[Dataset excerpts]
────────────────────────────────────────

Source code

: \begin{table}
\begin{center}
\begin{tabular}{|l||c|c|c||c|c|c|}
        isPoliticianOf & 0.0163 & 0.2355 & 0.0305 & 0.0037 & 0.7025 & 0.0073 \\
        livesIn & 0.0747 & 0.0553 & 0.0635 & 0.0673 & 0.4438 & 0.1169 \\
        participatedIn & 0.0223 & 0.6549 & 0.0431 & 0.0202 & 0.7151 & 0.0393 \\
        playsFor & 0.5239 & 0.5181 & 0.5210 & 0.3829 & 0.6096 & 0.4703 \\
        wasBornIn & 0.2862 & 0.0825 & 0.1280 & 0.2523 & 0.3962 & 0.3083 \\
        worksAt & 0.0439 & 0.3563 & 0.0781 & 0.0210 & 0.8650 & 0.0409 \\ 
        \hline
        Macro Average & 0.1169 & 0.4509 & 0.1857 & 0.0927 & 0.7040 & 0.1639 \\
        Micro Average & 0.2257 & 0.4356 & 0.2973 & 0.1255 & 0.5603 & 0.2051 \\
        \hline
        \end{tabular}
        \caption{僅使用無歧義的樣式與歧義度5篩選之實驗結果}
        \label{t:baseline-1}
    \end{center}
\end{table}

────────────────────────────────────────

ACTIVITY: In the data above, find the line that contains "wasBornIn & 0.2862", then reproduce exactly every line from the first line through that line.

COMPLETED EXERCISE:
Source code

: \begin{table}
\begin{center}
\begin{tabular}{|l||c|c|c||c|c|c|}
        isPoliticianOf & 0.0163 & 0.2355 & 0.0305 & 0.0037 & 0.7025 & 0.0073 \\
        livesIn & 0.0747 & 0.0553 & 0.0635 & 0.0673 & 0.4438 & 0.1169 \\
        participatedIn & 0.0223 & 0.6549 & 0.0431 & 0.0202 & 0.7151 & 0.0393 \\
        playsFor & 0.5239 & 0.5181 & 0.5210 & 0.3829 & 0.6096 & 0.4703 \\
        wasBornIn & 0.2862 & 0.0825 & 0.1280 & 0.2523 & 0.3962 & 0.3083 \\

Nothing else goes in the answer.